Caring For A Dog With Trauma

Adopting a new dog is an exciting and nerve-wracking time, but not all dogs are happy with their forever home. Unfortunately, the number of rescue dogs with emotional trauma is far too high and their needs are quite different from a confident, well-adjusted dog.

Emotional trauma could be caused by a range of things from neglect, physical abuse, or even accidental injury. Just like humans, dogs have complex emotional responses to frightening situations and they can find it difficult to cope.

So, how can we help a traumatized dog feel safe and secure in their new home?

brown rescued puppy

A Place of Safety

Your first and most important job is to create a safe space for your dog away from the busy areas of the home. A dog crate covered with a blanket is ideal. It provides your dog with a secure, warm and hidden spot where he can go whenever he feels overwhelmed. 

Leaving the crate door open is vital. Your dog should be able to enter and exit the crate whenever he needs to. Preventing him access or locking him in the crate will only increase his anxiety.

Choose a place that is quiet and not used frequently during the day. This is important as loud noises and lots of people can trigger your dog’s trauma, so a bathroom or laundry room can be perfect for this.

The crate should have a comfortable pad or blanket to lie on, a water bowl and a cuddly toy. Keep in mind that nervous dogs seek out den-like places to hide when they feel afraid so ensure the blanket you drape over the crate covers both sides and the roof.


Dogs who have suffered trauma take a long time to adjust to changes. You will need to be patient with them and allow him/her to settle on their own. Do not invite visitors to the house for at least the first week, and then once you feel your dog is relaxed in the home, introduce one person at a time. Keep the visits short and do not try to force your dog to interact with your guest.

Remember to also keep your own emotions calm, this is because your dog can tell when you are angry or frustrated. To allow your new dog to adjust easily, you must remain relaxed whenever you interact with him.

A Routine

Dogs who have suffered neglect or abuse will have no trust of their surroundings and will be in a constant state of alertness.

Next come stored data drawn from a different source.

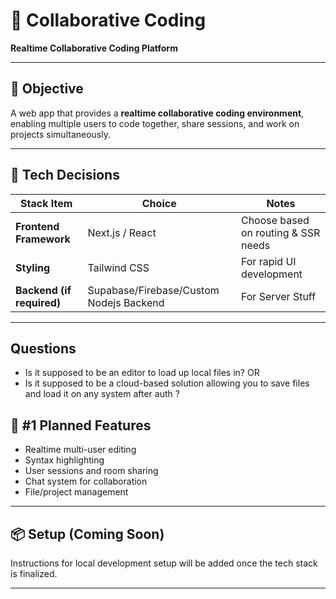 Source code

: # 🧩 Collaborative Coding

**Realtime Collaborative Coding Platform**

---

## 🎯 Objective

A web app that provides a **realtime collaborative coding environment**, enabling multiple users to code together, share sessions, and work on projects simultaneously.

---

## 🧠 Tech Decisions

| Stack Item             | Choice             | Notes                                                                                    |
| ---------------------- | ------------------ | ---------------------------------------------------------------------------------------- |
| **Frontend Framework** | Next.js / React    | Choose based on routing & SSR needs                                                      |
| **Styling**            | Tailwind CSS       | For rapid UI development                                                                 |
| **Backend (if required)** | Supabase/Firebase/Custom Nodejs Backend | For Server Stuff |

---

## Questions
* Is it supposed to be an editor to load up local files in?
  OR
* Is it supposed to be a cloud-based solution allowing you to save files and load it on any system after auth ?
  


## 🚀 #1 Planned Features

* Realtime multi-user editing
* Syntax highlighting
* User sessions and room sharing
* Chat system for collaboration
* File/project management

---

## 📦 Setup (Coming Soon)

Instructions for local development setup will be added once the tech stack is finalized.

---

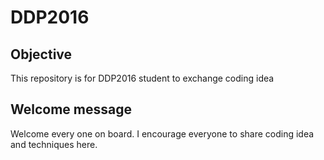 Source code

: # DDP2016
## Objective
This repository is for DDP2016 student to exchange coding idea

## Welcome message 
Welcome every one on board. I encourage everyone to share coding idea and techniques here. 
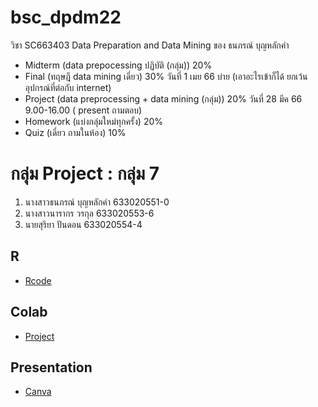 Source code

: # bsc_dpdm22
วิชา SC663403 Data Preparation and Data Mining ของ ธนภรณ์ บุญหลักคำ
- Midterm (data prepocessing ปฏิบัติ (กลุ่ม)) 20%
- Final (ทฤษฎี data mining เดี่ยว) 30%  วันที่ 1 เมย 66 บ่าย (เอาอะไรเข้าก็ได้ ยกเว้นอุปกรณ์ที่ต่อกับ internet)
- Project (data preprocessing + data mining (กลุ่ม)) 20% วันที่ 28 มีค 66 9.00-16.00 ( present ถามตอบ)
- Homework (แบ่งกลุ่มใหม่ทุกครั้ง) 20%
- Quiz (เดี่ยว ถามในห้อง) 10%


# กลุ่ม Project : กลุ่ม 7
1. นางสาวธนภรณ์ บุญหลักคำ 633020551-0
2. นางสาวนารากร วรกุล 633020553-6
3. นายสุริยา ปันดอน 633020554-4
## R
* [Rcode](https://drive.google.com/file/d/1wZDpIyMLH5jz8tFrlTn1XV_cJWMyzGAQ/view?usp=share_link)
## Colab
* [Project](https://colab.research.google.com/github/1234567890qqqqqq/bsc_dpdm22/blob/main/Project.ipynb)
## Presentation
* [Canva](https://www.canva.com/design/DAFeTiLGIWQ/N-PFvBlZZVoO1i79ZQMb3Q/view?utm_content=DAFeTiLGIWQ&utm_campaign=designshare&utm_medium=link2&utm_source=sharebutton)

Creating and sticking to a routine will eliminate the fear of surprise. Get up and go to bed at a similar time every day, feed your dog at the same time, and allow him access to the yard to go to the toilet at regular intervals. The consistency and repetition will reduce your dog’s fear of the unknown and he will feel comfortable knowing what to expect each day, so by Introducing new things gradually you will give him/her time to get used to the change. 


Training a traumatized dog is a very slow process and you should never scold them. You may not know your dog’s history, so disciplining your dog could exacerbate their fear.

Use their favourite tasty treats to encourage them to bond with you. Food can be a great training tool for gaining trust with you and eventually others.

Only when they are comfortable can you begin to introduce training. Start with something simple like ‘sit’. If you sense your dog is getting anxious, end the session and try again the next day. Even simple things like allowing them to choose which direction you go on a walk, or letting them leave the room whenever they want will give them a sense of safety and control. Let them set the pace.

Getting Help

Delilah Wolf Pack is always taking in traumatised animals, we understand that it can be so difficult to care for a hesitant dog. That’s why we urge you to seek out to a dog behavioral specialist if your dog is getting progressively worse or you’re not seeing an improvement. Sometimes we just can’t understand how severe their pain is and it’s so important to not underestimate how tough they are or what they are fighting.